Let $A:X\rightarrow Y$, Where $X,Y$ are Hilbert Spaces, be bounded linear operator. Then show that, for every $\alpha \gt 0$, $A^*A+\alpha I$ is bounded below. Where $A^*=$ Adjoint of $A$.
Attempt: An operator$A$ is called bounded below if there exist $c\gt 0$ such that $$||Ax||\ge c||x||, \forall x\in X$$
$||(A^*A+\alpha I)x||=||A^*Ax+\alpha x||\le(||A^*A||+\alpha)||x||$ I'm stuck here. Help is needed.
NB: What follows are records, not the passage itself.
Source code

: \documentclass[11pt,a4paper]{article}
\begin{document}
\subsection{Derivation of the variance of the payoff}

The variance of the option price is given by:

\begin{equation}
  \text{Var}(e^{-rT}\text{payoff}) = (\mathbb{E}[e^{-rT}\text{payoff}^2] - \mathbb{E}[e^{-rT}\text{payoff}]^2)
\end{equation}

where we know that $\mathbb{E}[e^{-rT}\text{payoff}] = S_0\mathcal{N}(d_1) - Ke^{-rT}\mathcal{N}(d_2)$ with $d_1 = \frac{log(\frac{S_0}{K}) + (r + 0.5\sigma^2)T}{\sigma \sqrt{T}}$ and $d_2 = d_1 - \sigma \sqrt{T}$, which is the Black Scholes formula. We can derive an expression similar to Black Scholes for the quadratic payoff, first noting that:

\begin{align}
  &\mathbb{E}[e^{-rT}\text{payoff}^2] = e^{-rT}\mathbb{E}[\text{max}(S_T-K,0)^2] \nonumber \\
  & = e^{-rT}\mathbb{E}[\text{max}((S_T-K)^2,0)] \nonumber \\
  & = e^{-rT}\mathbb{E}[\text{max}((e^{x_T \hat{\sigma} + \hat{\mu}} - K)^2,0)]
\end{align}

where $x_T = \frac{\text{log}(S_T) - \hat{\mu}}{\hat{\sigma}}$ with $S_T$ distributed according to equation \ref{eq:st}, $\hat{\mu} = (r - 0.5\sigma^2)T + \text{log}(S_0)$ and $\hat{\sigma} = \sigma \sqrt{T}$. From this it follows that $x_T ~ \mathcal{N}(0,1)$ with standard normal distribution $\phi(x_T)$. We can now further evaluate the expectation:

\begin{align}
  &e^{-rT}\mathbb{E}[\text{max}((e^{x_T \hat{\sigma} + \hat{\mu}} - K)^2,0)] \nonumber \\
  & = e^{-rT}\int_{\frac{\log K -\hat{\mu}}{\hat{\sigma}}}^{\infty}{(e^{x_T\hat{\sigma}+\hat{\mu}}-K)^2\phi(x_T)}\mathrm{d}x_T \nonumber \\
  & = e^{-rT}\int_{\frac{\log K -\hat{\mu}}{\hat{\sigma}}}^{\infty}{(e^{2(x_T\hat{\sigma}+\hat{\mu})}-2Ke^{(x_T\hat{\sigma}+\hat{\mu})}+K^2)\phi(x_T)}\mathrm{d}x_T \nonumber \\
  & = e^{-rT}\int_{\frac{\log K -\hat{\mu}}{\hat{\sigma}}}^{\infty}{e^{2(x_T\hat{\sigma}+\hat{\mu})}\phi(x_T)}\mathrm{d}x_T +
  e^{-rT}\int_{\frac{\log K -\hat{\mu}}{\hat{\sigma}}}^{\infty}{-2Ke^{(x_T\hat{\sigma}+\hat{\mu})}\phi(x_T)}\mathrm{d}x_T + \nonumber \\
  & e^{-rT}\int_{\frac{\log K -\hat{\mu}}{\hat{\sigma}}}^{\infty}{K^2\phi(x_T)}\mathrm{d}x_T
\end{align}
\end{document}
Thanx in advance.
On
From $(A^*Ax,x)=(Ax,Ax)=||Ax||^2 \ge 0$, we see that the spectrum of the selfadjoint operator $A^*A$ is contained in $[0, \infty)$. Hence $A^*A+\alpha I$ is invertible ( $ \alpha >0$).
Let $B$ be the inverse of $A^*A+\alpha I$. Then for each $x \in X$ we have
$$||x||=||B(A^*A+\alpha I)x|| \le ||B||*|| (A^*A+\alpha I)x||.$$
Hint: Evaluate $$(x, (A^*A+\alpha\,I) \, x)_X$$ and draw the right consequences.